Introduction

Inspur Multimodal Intelligence X (iMIX) is an open source multi-modal model building toolbox. This framework is based on the out-of-the-box design concept. It is compatible with rich multi-modal tasks, models and datasets. It is scalable, ease to use and in high performance.

The master branch works based on PyTorch.

Documentation: https://imix-docs.readthedocs.io/en/latest/

License

This project is released under the Apache 2.0 license.

Changelog

v0.1.0 is our first release. iMIX v0.1.0 supports mainstream multi-modal datasets, models and mixed precision training. And it supports distribute training across multiple GPUs and multiple nodes.

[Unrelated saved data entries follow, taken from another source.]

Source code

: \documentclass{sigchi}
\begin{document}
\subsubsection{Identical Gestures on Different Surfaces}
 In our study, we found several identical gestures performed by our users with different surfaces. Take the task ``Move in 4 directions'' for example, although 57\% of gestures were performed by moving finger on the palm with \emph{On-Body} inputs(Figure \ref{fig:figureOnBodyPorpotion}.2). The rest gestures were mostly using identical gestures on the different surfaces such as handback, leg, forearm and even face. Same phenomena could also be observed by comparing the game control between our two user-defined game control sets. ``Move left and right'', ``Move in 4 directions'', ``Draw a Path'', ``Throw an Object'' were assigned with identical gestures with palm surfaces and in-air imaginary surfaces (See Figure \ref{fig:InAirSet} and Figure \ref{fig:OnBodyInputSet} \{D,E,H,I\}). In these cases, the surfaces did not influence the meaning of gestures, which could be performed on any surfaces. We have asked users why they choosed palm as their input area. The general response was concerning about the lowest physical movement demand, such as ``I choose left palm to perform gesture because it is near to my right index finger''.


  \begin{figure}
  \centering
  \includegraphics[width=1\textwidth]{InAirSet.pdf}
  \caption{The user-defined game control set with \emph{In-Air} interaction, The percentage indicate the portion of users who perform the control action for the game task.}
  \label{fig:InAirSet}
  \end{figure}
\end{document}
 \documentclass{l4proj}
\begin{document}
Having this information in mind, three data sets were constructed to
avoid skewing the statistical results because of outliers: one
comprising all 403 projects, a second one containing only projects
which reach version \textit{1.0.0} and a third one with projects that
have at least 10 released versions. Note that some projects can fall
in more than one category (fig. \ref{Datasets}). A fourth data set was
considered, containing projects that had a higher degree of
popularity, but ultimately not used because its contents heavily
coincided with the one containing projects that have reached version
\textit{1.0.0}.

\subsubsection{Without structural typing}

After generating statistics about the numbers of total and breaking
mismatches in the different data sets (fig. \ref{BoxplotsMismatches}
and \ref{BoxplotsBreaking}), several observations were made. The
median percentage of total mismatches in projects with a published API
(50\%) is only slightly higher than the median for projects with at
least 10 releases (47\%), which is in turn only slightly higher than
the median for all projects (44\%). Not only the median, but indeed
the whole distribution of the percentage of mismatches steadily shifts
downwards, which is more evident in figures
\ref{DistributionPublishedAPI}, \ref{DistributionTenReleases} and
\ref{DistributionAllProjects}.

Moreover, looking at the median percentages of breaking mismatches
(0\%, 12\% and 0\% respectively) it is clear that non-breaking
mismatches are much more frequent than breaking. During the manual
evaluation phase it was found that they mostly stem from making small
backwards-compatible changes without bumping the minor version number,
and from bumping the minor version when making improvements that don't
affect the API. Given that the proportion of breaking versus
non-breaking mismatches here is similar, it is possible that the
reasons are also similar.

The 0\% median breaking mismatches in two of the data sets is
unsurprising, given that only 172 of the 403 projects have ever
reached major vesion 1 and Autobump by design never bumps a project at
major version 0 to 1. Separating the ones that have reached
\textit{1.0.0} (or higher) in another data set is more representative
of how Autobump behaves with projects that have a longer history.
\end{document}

iMIX's subsequent version will optimize the framework further. We will add more dual-stream and single-stream pre-training models, add more data process methods such as mask, back translation and unsupervised data enhancement, and support launch multiple jobs for training on a single machine simultaneously.

Benchmark and model zoo

Results and models are available in the model zoo.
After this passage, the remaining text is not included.